The task of pain is to warn us about what threatens our body: nerve cells are stimulated, which warn us that there is a threat, then the spinal cord turns on, then the brain interprets the signal against the background of the context.

A few years ago there was an incident in Australia. One of the navy divers was making a practical dive in Sydney harbor when he suddenly felt a piece of wood poke in his side and leg. He brushed aside the chip, but then realized that he could not move his hand. Looks like these aren't driftwood, he thought. Then he looked down and saw that his entire leg was in the shark's mouth. And the hand was in the mouth of the shark. And seeing this, he said, he experienced the most intense pain imaginable.

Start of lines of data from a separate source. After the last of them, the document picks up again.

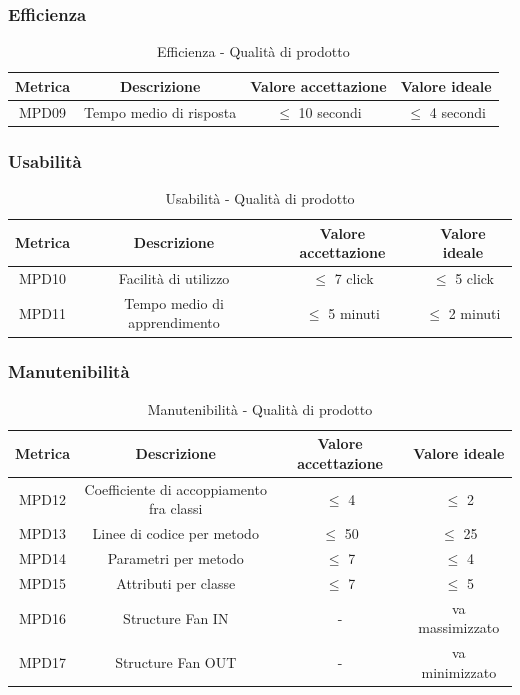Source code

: \documentclass[10pt]{article}
\begin{document}
\begin{justify}
\subsubsection{Efficienza}
\begin{table}[H]
  \centering
\begin{tabular}{|c|c|c|c|}
  \hline
  \textbf{Metrica} & \textbf{Descrizione} & \textbf{Valore accettazione} & \textbf{Valore ideale}\\
  \hline
  MPD09 & Tempo medio di risposta & $\leq$ 10 secondi & $\leq$ 4 secondi \\
  \hline
\end{tabular}
\caption{Efficienza - Qualità di prodotto}
\label{tab:efficienza}
\end{table}

\subsubsection{Usabilità}
\begin{table}[H]
  \centering
\begin{tabular}{|c|c|c|c|}
  \hline
  \textbf{Metrica} & \textbf{Descrizione} & \textbf{Valore accettazione} & \textbf{Valore ideale}\\
  \hline
  MPD10 & Facilità di utilizzo & $\leq$ 7 click & $\leq$ 5 click\\
  \hline
  MPD11 & Tempo medio di apprendimento & $\leq$ 5 minuti & $\leq$ 2 minuti \\
  \hline
\end{tabular}
\caption{Usabilità - Qualità di prodotto}
\label{tab:usabilità}
\end{table}

\subsubsection{Manutenibilità}
\begin{table}[H]
  \centering
\begin{tabular}{|c|c|c|c|}
  \hline
  \textbf{Metrica} & \textbf{Descrizione} & \textbf{Valore accettazione} & \textbf{Valore ideale}\\
  \hline
  MPD12 & Coefficiente di accoppiamento fra classi & $\leq$ 4 & $\leq$ 2 \\
  \hline
  MPD13 & Linee di codice per metodo & $\leq$ 50 & $\leq$ 25 \\
  \hline
  MPD14 & Parametri per metodo & $\leq$ 7 & $\leq$ 4 \\
  \hline
  MPD15 & Attributi per classe & $\leq$ 7 & $\leq$ 5 \\
  \hline
  MPD16 & Structure Fan IN & - & va massimizzato \\
  \hline
  MPD17 & Structure Fan OUT & - & va minimizzato \\
  \hline
\end{tabular}
\caption{Manutenibilità - Qualità di prodotto}
\label{tab:manutenibilità}
\end{table}


\end{justify}
\end{document}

His nerve endings were screaming danger to his brain, but he still had no idea that he had been bitten by a shark. This tells us a little about pain: it has to do not only with how your body feels, but also with how the brain processes the signal. If it treats the signal as very dangerous, it will determine the appropriate level of pain that you will experience.

Most people think that pain speaks about what is happening in our body - for example, people with back pain may think that their discs are shifting or vertebrae are breaking. But in reality, the pain they are experiencing suggests that they do not feel safe. And often it's the thoughts that make the pain worse. This is where the phenomenon of pain is born, which people feel for a long time after it should have disappeared: the point is not that the body is in danger, but that the brain has changed the way it processes information.